UX tip graphic titled 'Organize testimonials by customer type.' The left panel marked with a red X shows three stacked testimonial cards with grey placeholder avatars and small generic names, presented as one undifferentiated list. The right panel marked with a green checkmark shows the same testimonials behind a row of filter tabs — 'SaaS', 'Ecommerce', 'Agencies', 'Tech' — with real customer photos, five-star ratings, bold headlines, and company logos like Slack and HubSpot. BRIX Templates branding at the bottom.

Status & feedback

People trust reviews from someone who looks like them, not from everyone at once

A single testimonial wall makes visitors hunt for someone like them. Let them filter reviews by industry or role so the relevant proof surfaces instantly.

Organize testimonials by customer type

A long, undifferentiated wall of testimonials asks the visitor to do the sorting. They land on the page wondering “does this work for a business like mine?” and are met with a stack of quotes from people who could be anyone — grey avatars, generic names, no signal of industry or role. To find someone like themselves they’d have to read every card and infer the context, and most won’t. The proof is there, but it’s pointed at everyone, which means it lands squarely on no one.

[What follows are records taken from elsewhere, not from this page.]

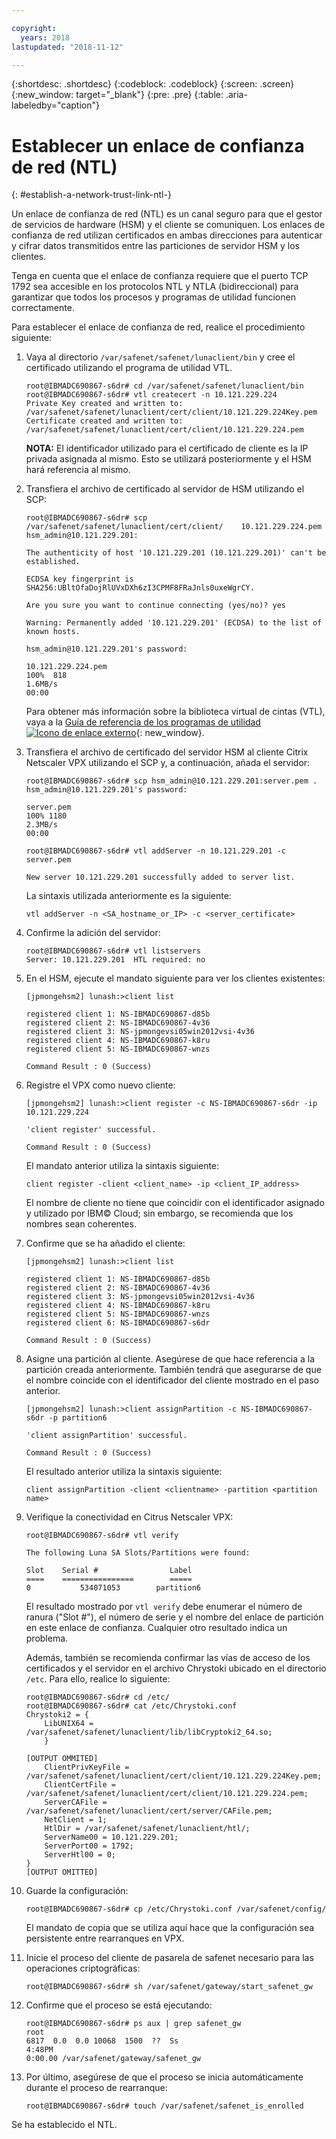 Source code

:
 ```yaml
---

copyright:
  years: 2018
lastupdated: "2018-11-12"

---
```


{:shortdesc: .shortdesc}
{:codeblock: .codeblock}
{:screen: .screen}
{:new_window: target="_blank"}
{:pre: .pre}
{:table: .aria-labeledby="caption"}

# Establecer un enlace de confianza de red (NTL)
{: #establish-a-network-trust-link-ntl-}

Un enlace de confianza de red (NTL) es un canal seguro para que el gestor de servicios de hardware (HSM) y el cliente se comuniquen. Los enlaces de confianza de red utilizan certificados en ambas direcciones para autenticar y cifrar datos transmitidos entre las particiones de servidor HSM y los clientes.

Tenga en cuenta que el enlace de confianza requiere que el puerto TCP 1792 sea accesible en los protocolos NTL y NTLA (bidireccional) para garantizar que todos los procesos y programas de utilidad funcionen correctamente.

Para establecer el enlace de confianza de red, realice el procedimiento siguiente:

1.	Vaya al directorio `/var/safenet/safenet/lunaclient/bin` y cree el certificado utilizando el programa de utilidad VTL.

	```
	root@IBMADC690867-s6dr# cd /var/safenet/safenet/lunaclient/bin
	root@IBMADC690867-s6dr# vtl createcert -n 10.121.229.224
	Private Key created and written to: /var/safenet/safenet/lunaclient/cert/client/10.121.229.224Key.pem
	Certificate created and written to: /var/safenet/safenet/lunaclient/cert/client/10.121.229.224.pem
	```

	**NOTA:** El identificador utilizado para el certificado de cliente es la IP privada asignada al mismo. Esto se utilizará posteriormente y el HSM hará referencia al mismo.

2. Transfiera el archivo de certificado al servidor de HSM utilizando el SCP:

	```
	root@IBMADC690867-s6dr# scp /var/safenet/safenet/lunaclient/cert/client/	10.121.229.224.pem hsm_admin@10.121.229.201:

	The authenticity of host '10.121.229.201 (10.121.229.201)' can't be established.

	ECDSA key fingerprint is SHA256:UBltOfaDojRlUVxDXh6zI3CPMF8FRaJnls0uxeWgrCY.

	Are you sure you want to continue connecting (yes/no)? yes

	Warning: Permanently added '10.121.229.201' (ECDSA) to the list of known hosts.

	hsm_admin@10.121.229.201's password:

	10.121.229.224.pem                                                 
	100%  818     	
	1.6MB/s   
	00:00
	```

	Para obtener más información sobre la biblioteca virtual de cintas (VTL), vaya a la [Guía de referencia de los programas de utilidad ![Icono de enlace externo](../../icons/launch-glyph.svg "Icono de enlace externo")](https://public.dhe.ibm.com/cloud/bluemix/network/vpx/utilities_reference_guide.pdf){: new_window}.

3.	Transfiera el archivo de certificado del servidor HSM al cliente Citrix Netscaler VPX utilizando el SCP y, a continuación, añada el servidor:

	```
	root@IBMADC690867-s6dr# scp hsm_admin@10.121.229.201:server.pem .
	hsm_admin@10.121.229.201's password:

	server.pem                                                         
	100% 1180     	
	2.3MB/s   
	00:00

	root@IBMADC690867-s6dr# vtl addServer -n 10.121.229.201 -c server.pem

	New server 10.121.229.201 successfully added to server list.
	```

	La sintaxis utilizada anteriormente es la siguiente:

	```
	vtl addServer -n <SA_hostname_or_IP> -c <server_certificate>
	```

3. Confirme la adición del servidor:

	```
	root@IBMADC690867-s6dr# vtl listservers
	Server: 10.121.229.201  HTL required: no
	```

4.	En el HSM, ejecute el mandato siguiente para ver los clientes existentes:

	```
	[jpmongehsm2] lunash:>client list

	registered client 1: NS-IBMADC690867-d85b
	registered client 2: NS-IBMADC690867-4v36
	registered client 3: NS-jpmongevsi05win2012vsi-4v36
	registered client 4: NS-IBMADC690867-k8ru
	registered client 5: NS-IBMADC690867-wnzs

	Command Result : 0 (Success)
	```

5.	Registre el VPX como nuevo cliente:

	```
	[jpmongehsm2] lunash:>client register -c NS-IBMADC690867-s6dr -ip 10.121.229.224

	'client register' successful.

	Command Result : 0 (Success)
	```

	El mandato anterior utiliza la sintaxis siguiente:

	```
	client register -client <client_name> -ip <client_IP_address>
	```

	El nombre de cliente no tiene que coincidir con el identificador asignado y utilizado por IBM© Cloud; sin embargo, se recomienda que los nombres sean coherentes.

6. Confirme que se ha añadido el cliente:

	```
	[jpmongehsm2] lunash:>client list

	registered client 1: NS-IBMADC690867-d85b
	registered client 2: NS-IBMADC690867-4v36
	registered client 3: NS-jpmongevsi05win2012vsi-4v36
	registered client 4: NS-IBMADC690867-k8ru
	registered client 5: NS-IBMADC690867-wnzs
	registered client 6: NS-IBMADC690867-s6dr

	Command Result : 0 (Success)
	```

7. Asigne una partición al cliente. Asegúrese de que hace referencia a la partición creada anteriormente. También tendrá que asegurarse de que el nombre coincide con el identificador del cliente mostrado en el paso anterior.

	```
	[jpmongehsm2] lunash:>client assignPartition -c NS-IBMADC690867-s6dr -p partition6

	'client assignPartition' successful.

	Command Result : 0 (Success)
	```

	El resultado anterior utiliza la sintaxis siguiente:

	```
	client assignPartition -client <clientname> -partition <partition name>
	```

8.	Verifique la conectividad en Citrus Netscaler VPX:

	```
	root@IBMADC690867-s6dr# vtl verify

	The following Luna SA Slots/Partitions were found:

	Slot    Serial #                Label
	====    ================        =====
	0           534071053        partition6
	```

	El resultado mostrado por `vtl verify` debe enumerar el número de ranura ("Slot #"), el número de serie y el nombre del enlace de partición en este enlace de confianza. Cualquier otro resultado indica un problema.

	Además, también se recomienda confirmar las vías de acceso de los certificados y el servidor en el archivo Chrystoki ubicado en el directorio `/etc`. Para ello, realice lo siguiente:

	```
	root@IBMADC690867-s6dr# cd /etc/
	root@IBMADC690867-s6dr# cat /etc/Chrystoki.conf
	Chrystoki2 = {
		LibUNIX64 = /var/safenet/safenet/lunaclient/lib/libCryptoki2_64.so;
		}

	[OUTPUT OMMITED]
		ClientPrivKeyFile = /var/safenet/safenet/lunaclient/cert/client/10.121.229.224Key.pem;
		ClientCertFile = /var/safenet/safenet/lunaclient/cert/client/10.121.229.224.pem;
		ServerCAFile = /var/safenet/safenet/lunaclient/cert/server/CAFile.pem;
		NetClient = 1;
		HtlDir = /var/safenet/safenet/lunaclient/htl/;
		ServerName00 = 10.121.229.201;
		ServerPort00 = 1792;
		ServerHtl00 = 0;
	}
	[OUTPUT OMITTED]
	```

9.	Guarde la configuración:

	```
	root@IBMADC690867-s6dr# cp /etc/Chrystoki.conf /var/safenet/config/
	```

	El mandato de copia que se utiliza aquí hace que la configuración sea persistente entre rearranques en VPX.

10.	Inicie el proceso del cliente de pasarela de safenet necesario para las operaciones criptográficas:

	```
	root@IBMADC690867-s6dr# sh /var/safenet/gateway/start_safenet_gw
	```

11. Confirme que el proceso se está ejecutando:

	```
	root@IBMADC690867-s6dr# ps aux | grep safenet_gw
	root       
	6817  0.0  0.0 10068  1500  ??  Ss    
	4:48PM   
	0:00.00 /var/safenet/gateway/safenet_gw
	```

12. Por último, asegúrese de que el proceso se inicia automáticamente durante el proceso de rearranque:

	```
	root@IBMADC690867-s6dr# touch /var/safenet/safenet_is_enrolled
	```

Se ha establecido el NTL.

A stronger pattern lets the visitor filter testimonials by who they are. Tabs like SaaS, Ecommerce, Agencies, and Tech let a reader pull up reviews from their own world in a single tap, so the social proof they see is from peers facing the same problems. Relevance is what makes a testimonial persuasive, and it multiplies when each card carries a real photo that makes the reviewer believable and a name and title that show exactly who’s speaking.

Start by choosing the dimension your buyers use to identify themselves — usually industry, role, or company size — and tag each testimonial accordingly. Only build filters for segments you can genuinely fill; an empty tab reads as an absence of customers. Lead the unfiltered view with your strongest, most recognizable proof so it convinces the many visitors who never touch a filter, then let the rest narrow down to their segment when they want to.

  • Filter by how buyers self-identify — industry, role, or company size — not by internal categories.
  • Only show segments you can populate; an empty tab signals you have no customers like that.
  • Tag testimonials across every segment they honestly fit so relevant proof always surfaces.
  • Make the default view strong on its own for users who never apply a filter.
  • Pair each card with a real face, name, and title so the matched reviewer reads as credible.

Testimonials persuade hardest when the visitor recognizes themselves in the reviewer. Let people pull up proof from their own industry or role, and a generic praise wall becomes a mirror — one that answers “this works for companies like mine” before they reach the CTA.

Frequently asked questions

How should I group testimonials?

Group by whatever dimension your buyers use to decide 'is this for someone like me' — usually industry, company size, role, or use case. Pick the one or two segments that map to how your audience self-identifies. If your buyers think in industries, filter by industry; if they think in job titles, filter by role. The grouping only helps if it matches how visitors already categorize themselves.

What if I don't have enough testimonials to fill every segment?

Only create filters for segments you can genuinely populate. An empty 'Enterprise' tab is worse than no tab, because it signals you have no enterprise customers. Start with two or three well-stocked categories and add more as your testimonial library grows, rather than splitting thin proof across many half-empty groups.

Should one testimonial appear under multiple types?

Yes, when it honestly fits more than one. A review from a SaaS agency could reasonably appear under both 'SaaS' and 'Agencies'. Tag each testimonial with every segment it truly belongs to so visitors find relevant proof regardless of which filter they pick — just don't stretch a tag to pad a thin category.

Which testimonial should show by default before any filter is applied?

Lead with your strongest, most broadly recognizable proof — a well-known logo or a result that resonates across segments — so the unfiltered view is still convincing. The filters are there to help visitors narrow down, but the default state has to stand on its own for the many users who never touch a filter.